Governance & Workflow
How much do your current workflow processes, risk mitigation systems, and general decision making culture keep your team from their full potential?
- Are you protecting and encouraging the right balance of flow & interruption?
- Are your IT and procurement teams set up to be value centers that empower your team(s) or are they set up to default to “no”. This includes security and compliance, travel policies, purchasing methods and policies, vendor setup, etc.
- How much autonomy are you allowing in your teams? Are they problem solvers or task takers? How do you allow for the empowerment and autonomy your team want while still ensuring quality and controls over cost, schedule, etc.?
- Does your workflow limit hand-offs and the delays and lack of alignment that go with them, or is your workflow collaborative where everyone is in sync about goals and vision, and designs and who they are far are aligned?
How you answer the above questions and how you set up your operations in response to the answers will determine the quality and pace of your team. You have outcomes you want your team to achieve, that the business wants your team to achieve. How you make decisions, who makes them, and culture that they are made in will greatly impact your team’s ability to hit those goals.
This is just a small taste of how DesignOps thinking can improve the value output of your design team and even create a more satisfying and engaging environment to work in, for you as well. The first steps are to understand where your current operations stand.
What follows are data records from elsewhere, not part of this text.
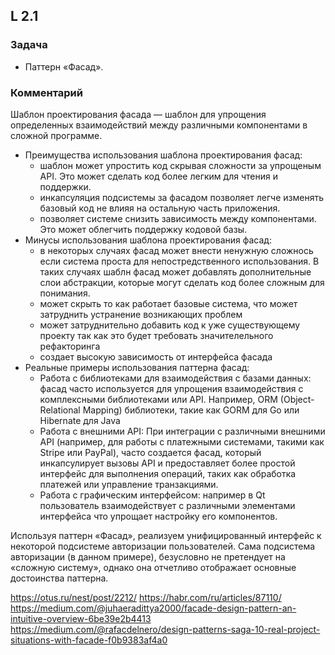 ## L 2.1

### Задача
* Паттерн «Фасад».

### Комментарий
Шаблон проектирования фасада — шаблон для упрощения определенных взаимодействий между различными компонентами 
в сложной программе.
* Преимущества использования шаблона проектирования фасад:
  - шаблон может упростить код скрывая сложности за упрощеным API. Это может сделать код более легким для чтения 
    и поддержки.
  - инкапсуляция подсистемы за фасадом позволяет легче изменять базовый код не влияя на остальную часть приложения.
  - позволяет системе снизить зависимость между компонентами. Это может облегчить поддержку кодовой базы.
* Минусы использования шаблона проектирования фасад:
  - в некоторых случаях фасад может внести ненужную сложнось если система проста для непостредственного использования. 
    В таких случаях шаблн фасад может добавлять дополнительные слои абстракции, которые могут сделать код более сложным 
    для понимания.
  - может скрыть то как работает базовые система, что может затруднить устранение возникающих проблем
  - может затруднительно добавить код к уже существующему проекту так как это будет требовать значителельного рефакторинга
  - создает высокую зависимость от интерфейса фасада
* Реальные примеры использования паттерна фасад:
  - Работа с библиотеками для взаимодействия с базами данных: фасад часто используется для упрощения взаимодействия 
  с комплексными библиотеками или API. Например, ORM (Object-Relational Mapping) библиотеки, такие как GORM для Go 
  или Hibernate для Java
  - Работа с внешними API: При интеграции с различными внешними API (например, для работы с платежными системами, 
  такими как Stripe или PayPal), часто создается фасад, который инкапсулирует вызовы API и предоставляет более 
  простой интерфейс для выполнения операций, таких как обработка платежей или управление транзакциями.
  - Работа с графическим интерфейсом: например в Qt пользователь взаимодействует с различными элементами интерфейса что 
  упрощает настройку его компонентов.

Используя паттерн «Фасад», реализуем унифицированный интерфейс к некоторой подсистеме авторизации пользователей. Сама подсистема авторизации (в данном примере), безусловно не претендует на «сложную систему», однако она отчетливо отображает основные достоинства паттерна.




https://otus.ru/nest/post/2212/
https://habr.com/ru/articles/87110/
https://medium.com/@juhaeradittya2000/facade-design-pattern-an-intuitive-overview-6be39e2b4413
https://medium.com/@rafacdelnero/design-patterns-saga-10-real-project-situations-with-facade-f0b9383af4a0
Then you can prioritize based on an understanding of the impact of the different components of your operations systems. Priorities help you strategically plan for how you move forward.
There’s more to do here around articulating how you want your team to be valued, and then getting collaborators your team that way. And also setting a vision with those collaborators about what a new model of collaboration might look like that is as much about design value as about engineering value creating a new value system that is focused on the business, the customer, and each other.